-->

Convert JSON string to array WITHOUT json_decode

2019-09-06 00:45发布

问题:

I am using PHP on shared server to access external site via API that is returning JSON containing 2 levels of data (Level 1: Performer & Level 2: Category array inside performer). I want to convert this to multidimensional associative array WITHOUT USING json_decode function (it uses too much memory for this usage!!!)

Example of JSON data:

[
{
    "performerId": 99999,
    "name": " Any performer name",
    "category": {
        "categoryId": 99,
        "name": "Some category name",
        "eventType": "Category Event"
    },
    "eventType": "Performer Event",
    "url": "http://www.novalidsite.com/something/performerspage.html",
    "priority": 0
},
{
    "performerId": 88888,
    "name": " Second performer name",
    "category": {
        "categoryId": 88,
        "name": "Second Category name",
        "eventType": "Category Event 2"
    },
    "eventType": "Performer Event 2",
    "url": "http://www.novalidsite.com/somethingelse/performerspage2.html",
    "priority": 7
}
]

I have tried to use substr and strip the "[" and "]".

Then performed the call:

preg_match_all('/\{([^}]+)\}/', $input, $matches);

This gives me the string for each row BUT truncates after the trailing "}" of the category data.
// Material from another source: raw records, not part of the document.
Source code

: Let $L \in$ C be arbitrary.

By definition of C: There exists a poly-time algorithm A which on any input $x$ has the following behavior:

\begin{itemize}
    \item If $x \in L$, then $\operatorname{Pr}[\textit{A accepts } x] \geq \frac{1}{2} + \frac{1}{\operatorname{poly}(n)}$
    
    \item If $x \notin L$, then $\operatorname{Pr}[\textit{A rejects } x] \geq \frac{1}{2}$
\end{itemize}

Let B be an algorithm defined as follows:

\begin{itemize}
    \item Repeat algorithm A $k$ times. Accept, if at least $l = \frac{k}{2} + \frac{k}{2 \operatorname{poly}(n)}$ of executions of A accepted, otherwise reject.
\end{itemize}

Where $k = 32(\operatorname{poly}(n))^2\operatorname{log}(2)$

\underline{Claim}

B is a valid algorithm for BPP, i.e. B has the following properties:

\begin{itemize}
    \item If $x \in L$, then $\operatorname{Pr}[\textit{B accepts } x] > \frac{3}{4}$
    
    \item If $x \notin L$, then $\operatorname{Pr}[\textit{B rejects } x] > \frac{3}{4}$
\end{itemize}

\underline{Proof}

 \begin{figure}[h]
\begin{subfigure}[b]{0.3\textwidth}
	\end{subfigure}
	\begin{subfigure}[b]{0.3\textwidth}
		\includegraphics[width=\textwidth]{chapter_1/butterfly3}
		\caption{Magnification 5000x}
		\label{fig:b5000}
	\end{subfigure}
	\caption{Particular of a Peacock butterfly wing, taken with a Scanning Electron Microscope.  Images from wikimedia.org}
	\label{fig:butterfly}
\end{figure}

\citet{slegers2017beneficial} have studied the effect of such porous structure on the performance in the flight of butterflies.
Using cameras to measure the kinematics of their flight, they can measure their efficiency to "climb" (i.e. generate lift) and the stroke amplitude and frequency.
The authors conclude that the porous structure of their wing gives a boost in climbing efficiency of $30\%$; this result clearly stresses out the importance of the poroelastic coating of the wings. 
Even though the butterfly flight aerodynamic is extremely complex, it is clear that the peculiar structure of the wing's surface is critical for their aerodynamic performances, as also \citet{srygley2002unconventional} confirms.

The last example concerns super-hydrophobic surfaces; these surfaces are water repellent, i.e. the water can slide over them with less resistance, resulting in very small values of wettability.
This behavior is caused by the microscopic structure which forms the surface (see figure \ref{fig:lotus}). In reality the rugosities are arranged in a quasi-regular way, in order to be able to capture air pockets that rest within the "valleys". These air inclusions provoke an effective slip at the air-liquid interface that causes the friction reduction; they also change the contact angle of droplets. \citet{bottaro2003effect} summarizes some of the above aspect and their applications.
How can I return the FULL ROW of data AS AN ARRAY using something like preg_split, preg_match_all, etc. INSTEAD of the heavy handed calls like json_decode on the overall JSON string?

Once I have the array with each row identified correctly, I CAN THEN perform json_decode on that string without overtaxing the memory on the shared server.


For those wanting more detail about json_decode usage causing error:

$aryPerformersfile[ ] = file_get_contents('https://subdomain.domain.com/dir/getresults?id=1234');
$aryPerformers = $aryPerformersfile[0];
unset($aryPerformersfile);
$mytmpvar = json_decode($aryPerformers);
print_r($mytmpvar);
exit;

回答1:

If you have a limited amount of memory, you could read the data as a stream and parse the JSON one piece at a time, instead of parsing everything at once.

getresults.json:

[
    {
        "performerId": 99999,
        "name": " Any performer name",
        "category": {
            "categoryId": 99,
            "name": "Some category name",
            "eventType": "Category Event"
        },
        "eventType": "Performer Event",
        "url": "http://www.novalidsite.com/something/performerspage.html",
        "priority": 0
    },
    {
        "performerId": 88888,
        "name": " Second performer name",
        "category": {
            "categoryId": 88,
            "name": "Second Category name",
            "eventType": "Category Event 2"
        },
        "eventType": "Performer Event 2",
        "url": "http://www.novalidsite.com/somethingelse/performerspage2.html",
        "priority": 7
    }
]

PHP:

$stream = fopen('getresults.json', 'rb');

// Read one character at a time from $stream until
// $count number of $char characters is read
function readUpTo($stream, $char, $count)
{
    $str = '';
    $foundCount = 0;
    while (!feof($stream)) {
        $readChar = stream_get_contents($stream, 1);

        $str .= $readChar;
        if ($readChar == $char && ++$foundCount == $count)
            return $str;
    }
    return false;
}

// Read one JSON performer object
function readOneJsonPerformer($stream)
{
    if ($json = readUpTo($stream, '{', 1))
        return '{' . readUpTo($stream, '}', 2);
    return false;
}

while ($json = readOneJsonPerformer($stream)) {
    $performer = json_decode($json);

    echo 'Performer with ID ' . $performer->performerId
        . ' has category ' . $performer->category->name, PHP_EOL;
}
fclose($stream);

Output:

Performer with ID 99999 has category Some category name
Performer with ID 88888 has category Second Category name

This code could of course be improved by using a buffer for faster reads, take into account that string values may themselves include { and } chars etc.



回答2:

You have two options here, and neither of them include you writing your own decoder; don't over-complicate the solution with an unnecessary work-around.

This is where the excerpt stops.